Alternativlos schließt alle anderen Möglichkeiten aus. Andere Möglichkeiten gibt es aber in der Regel immer, insbesondere die Möglichkeit einfach nichts zu tun und den Dingen ihren Lauf zu lassen.

Angenommen mein Nachbar, der ja auch das gleiche Geld wie ich benutzt, in meinem Fall den EURO, kann mit seiner Firma nicht mehr das Geld erwirtschaften das er braucht um seine Schulden zu verzinsen und zurück zu zahlen. Sein Haus droht an Wert zu verlieren da er gezwungen ist schnell zu verkaufen. Dieser Wertverlust könnte einen Wertverlust für mein Hausbedeuten. Für mich hat das nur in so fern eine Auswirkung, als mein Haus auch durch Schulden belastet ist, denn wenn die finanzierende Bank feststellt das das Nachbarhaus weniger wert ist wird sie auch den Beleihungswert meines Hauses reduzieren. Ist es daher für mich „alternativlos“ mein Haus noch mehr  zu verschulden um meinem Nachbarn Geld zu leihen damit seine Firma wieder flott wird?

Wenn ich so handle dann begebe ich mich in Abhängigkeit der Firma meines Nachbarn. Diese Firma muss in Zukunft nicht nur seine Schulden abbezahlen, sondern auch meine.

So handeln werde ich natürlich nur wenn ich nach ausreichender Prüfung die Zukunftsaussichten dieser Firma geprüft habe und mich mit seiner Geschäftsidee voll und ganz identifiziere.

Habe ich den Glauben an die Zukunft der Firma meines Nachbar angenommen bleibt immer noch die Frage ob ich damit richtig liege. Wenn nicht dann wird irgendwann der Notverkauf beider Häuser notwendig aber vielleicht gibt es ja noch weitere Nachbarn?

Es ist also vorher die Grundfrage zu stellen warum die Firma nicht mehr geht. Liegt es am verwendeten Geld? Tatsache ist, dass nicht genügen Verbraucher die Produkte der Firma zu Preisen kaufen die der Firma einen nachhaltigen Gewinn bescheren. Normalerweise liegt das an einem falschen Preis – Leistungsverhältnis, die Produkte sind für das was sie bieten zu teuer. Es müssen also die Produktionskosten runter. Das sind Energiekosten, Mieten, Löhne, etc. Letztendlich bedeutet das der Nachbar muss in seiner Firma weniger Geld ausgeben es kommt also bei seinen Lieferanten und auch seinen Angestellten weniger Geld an. Eine harte aber letztendlich immer wieder zu erkennende Wahrheit die tatsächlich langfristig wahrhaft alternativlos ist.

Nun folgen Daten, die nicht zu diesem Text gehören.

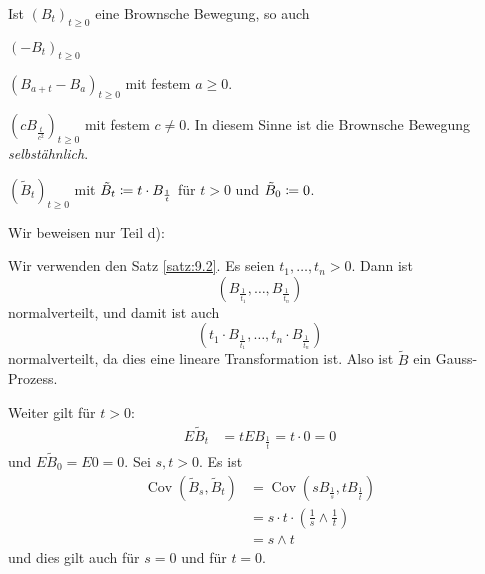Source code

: \documentclass[a4paper,twoside,DIV15,BCOR12mm]{scrbook}
\begin{document}
\begin{satz}
\label{satz:9.3}
Ist $(B_t)_{t\ge0}$ eine Brownsche Bewegung, so auch
\begin{enuma}
\item $(-B_t)_{t\ge 0}$
\item $(B_{a+t}-B_a)_{t\ge 0}$ mit festem $a\ge 0$. 
\item $(cB_{\frac t{c^2}})_{t\ge 0}$ mit festem $c\ne 0$. In diesem Sinne ist die Brownsche Bewegung \emph{selbstähnlich}.
\item $(\tilde B_t)_{t\ge0}$ mit $\tilde B_t \da t \cdot B_{\frac 1t}$ für $t>0$ und $\tilde B_0\da 0$.
\end{enuma}
\end{satz}

\begin{beweis}
Wir beweisen nur Teil d):

Wir verwenden den Satz \ref{satz:9.2}. Es seien $t_1,\ldots,t_n>0$. Dann ist
\[
(B_{\frac 1 {t_1}},\ldots,B_{\frac1{t_n}})
\]
normalverteilt, und damit ist auch
\[
(t_1\cdot B_{\frac 1 {t_1}},\ldots,t_n\cdot B_{\frac1{t_n}})
\]
normalverteilt, da dies eine lineare Transformation ist. Also ist $\tilde B$ ein Gauss-Prozess.

Weiter gilt für $t>0$:
\begin{align*}
E\tilde B_t &= t EB_{\frac 1 t} = t \cdot 0 = 0
\end{align*}
und $E\tilde B_0=E0=0$. Sei $s,t>0$. Es ist
\begin{align*}
\operatorname{Cov}(\tilde B_s, \tilde B_t) 
&= \operatorname{Cov}(sB_{\frac 1s}, tB_{\frac 1t}) \\
&= s\cdot t \cdot ( \frac 1s \wedge \frac1t) \\
&= s\wedge t
\end{align*}
und dies gilt auch für $s=0$ und für $t=0$.


\end{beweis}
\end{document}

Sie tritt ein bei einer Sanierung, in diesem Fall zeitlich gestreckt, aber auch bei einer Insolvenz – in diesem Fall schlagartig.

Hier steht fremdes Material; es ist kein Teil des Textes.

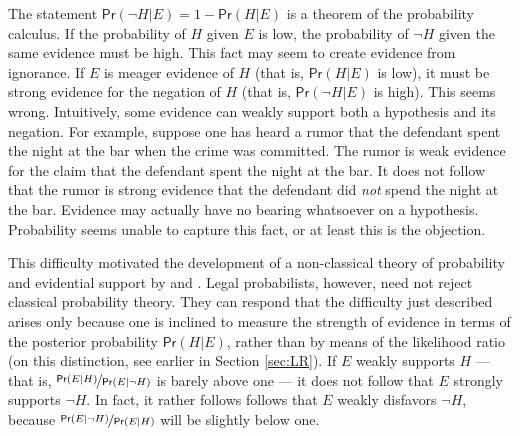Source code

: \documentclass{article}
\newcommand{\pr}{\mathsf{Pr}}
\begin{document}
The statement $\pr(\neg H\vert E) = 1-\pr(H\vert E)$ is a theorem of the probability calculus. If the probability of $H$ given $E$ is low, the probability of $\neg H$ given the same evidence must be high. 
This fact may seem to create evidence from ignorance. If $E$ is meager evidence of $H$ (that is, $\pr(H \vert E)$ is low), it must be strong evidence for the negation of $H$ (that is, $\pr(\neg H \vert E)$ is high). This seems wrong. Intuitively, some evidence can weakly support both a hypothesis and its negation.  For example, suppose one has heard a rumor that the defendant spent the night at the bar when the crime was committed. The rumor is weak evidence for the claim that the defendant spent the night at the bar. It does not follow that the rumor is strong evidence that the defendant did \textit{not} spend the night at the bar. Evidence may actually have no bearing whatsoever on a hypothesis. Probability seems unable to capture this fact, or at least this is the objection.  

This difficulty motivated the development of a non-classical theory of probability and evidential support by \citet{dempster1968Generalization} and \citet{shafer1976mathematical}.
Legal probabilists, however, need not reject classical probability theory. They can respond that the difficulty just described arises only 
because one is inclined to measure  the strength of evidence in terms of the posterior probability $\pr(H \vert E)$,  rather than by means of   the likelihood ratio (on this distinction, see earlier in Section \ref{sec:LR}).
If $E$ weakly supports $H$ --- that is, $\nicefrac{\pr(E \vert H)}{\pr(E \vert \neg H)}$ is barely above one --- it does not follow that $E$ strongly supports $\neg H$. In fact, it rather follows follows that $E$ weakly disfavors $\neg H$, because $\nicefrac{\pr(E \vert \neg H)}{\pr(E \vert H)}$ will be slightly below one. 
\end{document}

Der andere Weg ist die Qualität der Produkte entsprechend an zu heben um ein ausgeglichenes Preis – Leistungsverhältnis her zu stellen. Dies bedeutet aber auch eine Reduzierung der Produktionskosten. Es bleibt zwar genauso viel Geld im System aber es muss für dieses Geld mehr Qualität geliefert werden, also mehr geleistet werden.

Erstaunlich ist nur das sich aus meiner Sicht der Wert des verwendeten Geldes also des EUROs in diesem ganzen Prozess überhaupt nicht verändert. Es ist allenfalls notwendig geworden noch mehr Arbeit auf zu wenden um die notwendige Anzahl an EUROs zurück zu bekommen die bereits ausgegeben wurden.

Europa hat sich dazu entschieden dem Nachbarn Griechenland noch mehr Geld zu leihen. Es identifiziert sich also mit dem griechischen Geschäftsmodel und erwartet das Griechenland in Zukunft nicht nur das bisher ausgegebene Geld zurückzahlt sondern auch das neu geliehene. Hat Europa wirklich die Möglichkeit die Sanierungsanstrengungen der Griechen zu kontrollieren und gegebenenfalls gegen deren Willen durch zu setzen? Was machen wenn die Griechen plötzlich doch nicht mehr leisten wollen? Wie bekommt Europa dann sein Geld zurück? Ach ja der EURO ist ja nur ein bedrucktes Stück Papier. Wert ist er nur insofern etwas, da ich damit z.B. ein Auto oder ein Haus oder eine Insel kaufen kann. Das Papier drückt ja nur den Wert in Recheneinheiten aus. Wie viel sind uns die griechischen Immobilien, Autos, Weine, Oliven, Schafe, Ziegen, Schweine, Tomaten und Zitrusfrüchte wert? Gehört das dann alles uns wenn die Griechen nicht mehr zahlen (können)? An dieser Stelle darf ich daran erinnern dass sich das Packet ja zwischenzeitlich nicht nur auf Grichenland beschränkt sondern alle Euro Länder betrifft.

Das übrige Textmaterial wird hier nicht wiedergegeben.